SUPPLIED DATA:
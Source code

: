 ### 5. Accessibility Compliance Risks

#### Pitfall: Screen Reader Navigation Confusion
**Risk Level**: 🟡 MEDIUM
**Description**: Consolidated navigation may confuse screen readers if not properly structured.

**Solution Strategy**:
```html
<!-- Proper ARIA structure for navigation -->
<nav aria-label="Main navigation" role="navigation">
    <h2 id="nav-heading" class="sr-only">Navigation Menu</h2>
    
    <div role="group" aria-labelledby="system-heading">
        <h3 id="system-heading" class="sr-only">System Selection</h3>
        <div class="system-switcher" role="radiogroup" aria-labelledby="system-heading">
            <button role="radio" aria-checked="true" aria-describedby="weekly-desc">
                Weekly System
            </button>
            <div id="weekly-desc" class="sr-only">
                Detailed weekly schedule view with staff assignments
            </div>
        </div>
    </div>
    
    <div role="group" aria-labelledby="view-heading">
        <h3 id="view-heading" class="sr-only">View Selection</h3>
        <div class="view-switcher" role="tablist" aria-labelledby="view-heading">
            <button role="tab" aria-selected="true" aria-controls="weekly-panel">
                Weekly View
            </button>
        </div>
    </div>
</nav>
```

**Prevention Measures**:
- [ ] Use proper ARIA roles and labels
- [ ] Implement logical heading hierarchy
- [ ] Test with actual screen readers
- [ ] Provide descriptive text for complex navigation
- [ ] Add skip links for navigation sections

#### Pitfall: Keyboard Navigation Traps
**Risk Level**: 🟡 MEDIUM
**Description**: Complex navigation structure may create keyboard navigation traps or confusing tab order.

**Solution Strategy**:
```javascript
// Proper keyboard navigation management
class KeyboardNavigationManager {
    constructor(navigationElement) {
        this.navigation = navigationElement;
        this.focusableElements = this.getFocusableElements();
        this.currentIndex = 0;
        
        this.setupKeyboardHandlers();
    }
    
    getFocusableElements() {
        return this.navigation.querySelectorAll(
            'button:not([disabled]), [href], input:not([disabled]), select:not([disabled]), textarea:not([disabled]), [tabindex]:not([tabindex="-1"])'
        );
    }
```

* * *

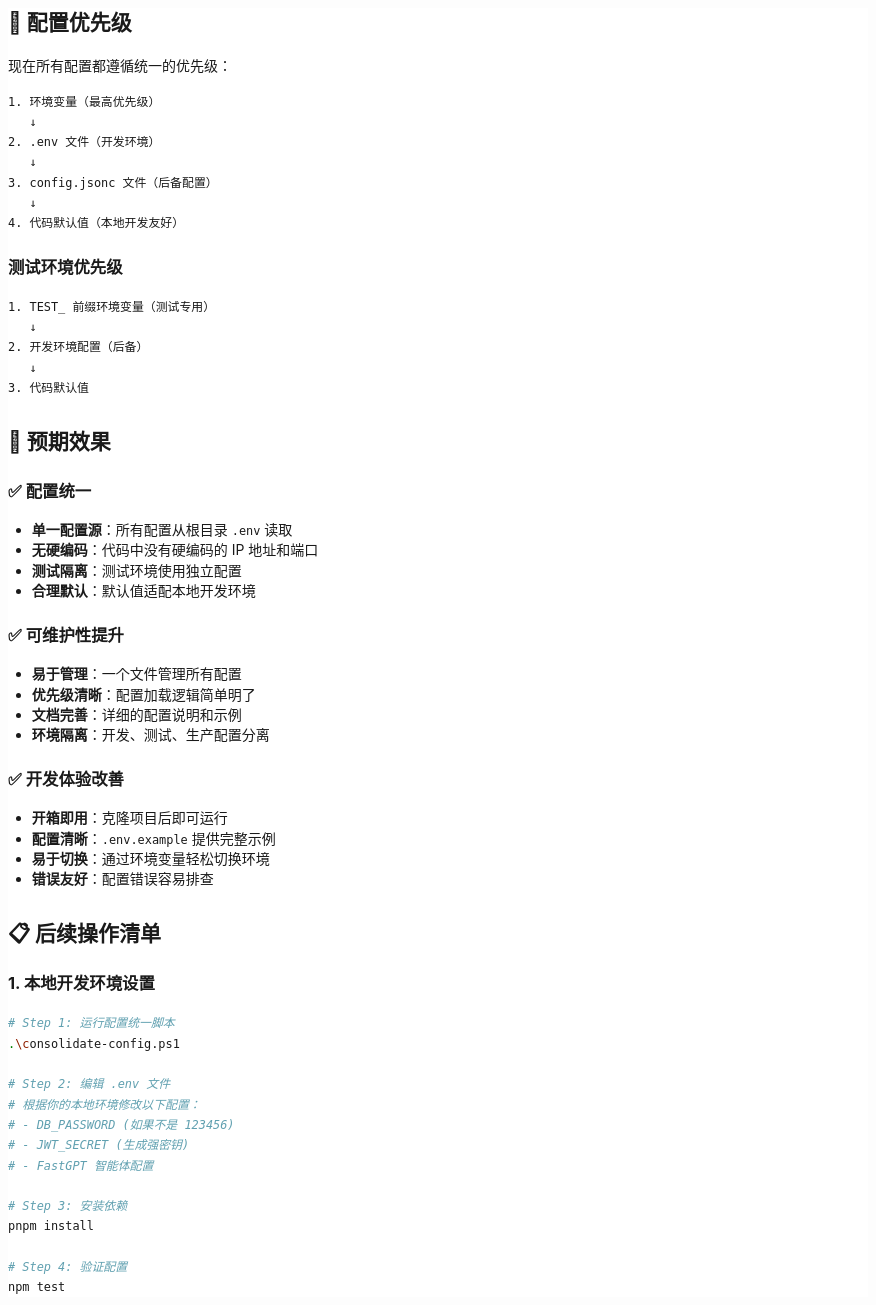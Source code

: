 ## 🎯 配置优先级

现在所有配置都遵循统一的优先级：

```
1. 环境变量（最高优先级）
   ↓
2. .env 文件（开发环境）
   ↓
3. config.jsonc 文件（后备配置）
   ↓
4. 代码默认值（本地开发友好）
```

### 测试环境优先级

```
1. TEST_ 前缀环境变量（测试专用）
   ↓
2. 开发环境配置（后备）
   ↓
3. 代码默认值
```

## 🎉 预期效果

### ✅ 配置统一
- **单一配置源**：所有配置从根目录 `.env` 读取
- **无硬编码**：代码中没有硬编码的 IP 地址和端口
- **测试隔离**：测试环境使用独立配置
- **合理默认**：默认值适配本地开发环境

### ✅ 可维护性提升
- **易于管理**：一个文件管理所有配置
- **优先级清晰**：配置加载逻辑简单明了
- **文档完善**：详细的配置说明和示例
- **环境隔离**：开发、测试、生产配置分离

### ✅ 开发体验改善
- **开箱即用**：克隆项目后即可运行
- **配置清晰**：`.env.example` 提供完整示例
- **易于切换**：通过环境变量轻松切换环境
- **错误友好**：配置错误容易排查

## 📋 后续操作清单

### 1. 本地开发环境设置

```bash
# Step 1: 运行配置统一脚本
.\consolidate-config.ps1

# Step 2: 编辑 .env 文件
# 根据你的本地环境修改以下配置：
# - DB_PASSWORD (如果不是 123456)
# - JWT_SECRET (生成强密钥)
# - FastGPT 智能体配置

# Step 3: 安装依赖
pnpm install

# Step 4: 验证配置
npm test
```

EXERCISE: Go through the material above and copy each line that holds the string "Description".

ANSWER:
**Description**: Consolidated navigation may confuse screen readers if not properly structured.
**Description**: Complex navigation structure may create keyboard navigation traps or confusing tab order.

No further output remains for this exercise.